Starting at the first line below, copy through to the last line exactly.
• • • • • • •
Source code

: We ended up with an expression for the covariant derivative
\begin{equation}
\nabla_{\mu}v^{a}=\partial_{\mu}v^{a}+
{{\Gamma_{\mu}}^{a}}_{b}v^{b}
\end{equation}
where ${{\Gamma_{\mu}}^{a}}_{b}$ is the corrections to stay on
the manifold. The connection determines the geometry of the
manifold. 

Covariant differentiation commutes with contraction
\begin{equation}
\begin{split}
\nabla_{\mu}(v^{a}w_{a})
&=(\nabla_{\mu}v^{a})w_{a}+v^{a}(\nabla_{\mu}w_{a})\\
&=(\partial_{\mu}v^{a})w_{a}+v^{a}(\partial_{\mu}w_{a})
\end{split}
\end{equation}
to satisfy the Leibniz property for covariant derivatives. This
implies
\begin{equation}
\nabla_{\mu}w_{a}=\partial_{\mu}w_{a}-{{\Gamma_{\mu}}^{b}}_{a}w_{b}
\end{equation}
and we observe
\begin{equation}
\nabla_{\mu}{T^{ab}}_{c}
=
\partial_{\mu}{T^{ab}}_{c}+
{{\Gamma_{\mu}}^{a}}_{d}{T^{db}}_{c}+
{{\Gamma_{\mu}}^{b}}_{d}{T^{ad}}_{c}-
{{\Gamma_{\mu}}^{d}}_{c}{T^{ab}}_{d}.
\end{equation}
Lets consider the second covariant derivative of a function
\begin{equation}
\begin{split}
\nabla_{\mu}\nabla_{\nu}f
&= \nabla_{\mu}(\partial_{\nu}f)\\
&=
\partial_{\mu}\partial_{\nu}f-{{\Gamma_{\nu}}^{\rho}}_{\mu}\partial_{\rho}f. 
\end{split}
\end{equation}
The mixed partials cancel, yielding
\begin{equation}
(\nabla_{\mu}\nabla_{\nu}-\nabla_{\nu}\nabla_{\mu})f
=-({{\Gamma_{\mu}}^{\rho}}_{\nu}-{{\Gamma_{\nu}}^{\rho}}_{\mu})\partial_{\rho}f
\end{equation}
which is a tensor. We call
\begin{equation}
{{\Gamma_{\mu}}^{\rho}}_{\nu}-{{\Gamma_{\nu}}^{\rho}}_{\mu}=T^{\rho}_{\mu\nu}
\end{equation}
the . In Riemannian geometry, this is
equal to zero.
• • • • • • •
-- EXPECTED OUTPUT --
Source code

: We ended up with an expression for the covariant derivative
\begin{equation}
\nabla_{\mu}v^{a}=\partial_{\mu}v^{a}+
{{\Gamma_{\mu}}^{a}}_{b}v^{b}
\end{equation}
where ${{\Gamma_{\mu}}^{a}}_{b}$ is the corrections to stay on
the manifold. The connection determines the geometry of the
manifold. 

Covariant differentiation commutes with contraction
\begin{equation}
\begin{split}
\nabla_{\mu}(v^{a}w_{a})
&=(\nabla_{\mu}v^{a})w_{a}+v^{a}(\nabla_{\mu}w_{a})\\
&=(\partial_{\mu}v^{a})w_{a}+v^{a}(\partial_{\mu}w_{a})
\end{split}
\end{equation}
to satisfy the Leibniz property for covariant derivatives. This
implies
\begin{equation}
\nabla_{\mu}w_{a}=\partial_{\mu}w_{a}-{{\Gamma_{\mu}}^{b}}_{a}w_{b}
\end{equation}
and we observe
\begin{equation}
\nabla_{\mu}{T^{ab}}_{c}
=
\partial_{\mu}{T^{ab}}_{c}+
{{\Gamma_{\mu}}^{a}}_{d}{T^{db}}_{c}+
{{\Gamma_{\mu}}^{b}}_{d}{T^{ad}}_{c}-
{{\Gamma_{\mu}}^{d}}_{c}{T^{ab}}_{d}.
\end{equation}
Lets consider the second covariant derivative of a function
\begin{equation}
\begin{split}
\nabla_{\mu}\nabla_{\nu}f
&= \nabla_{\mu}(\partial_{\nu}f)\\
&=
\partial_{\mu}\partial_{\nu}f-{{\Gamma_{\nu}}^{\rho}}_{\mu}\partial_{\rho}f. 
\end{split}
\end{equation}
The mixed partials cancel, yielding
\begin{equation}
(\nabla_{\mu}\nabla_{\nu}-\nabla_{\nu}\nabla_{\mu})f
=-({{\Gamma_{\mu}}^{\rho}}_{\nu}-{{\Gamma_{\nu}}^{\rho}}_{\mu})\partial_{\rho}f
\end{equation}
which is a tensor. We call
\begin{equation}
{{\Gamma_{\mu}}^{\rho}}_{\nu}-{{\Gamma_{\nu}}^{\rho}}_{\mu}=T^{\rho}_{\mu\nu}
\end{equation}
the . In Riemannian geometry, this is
equal to zero.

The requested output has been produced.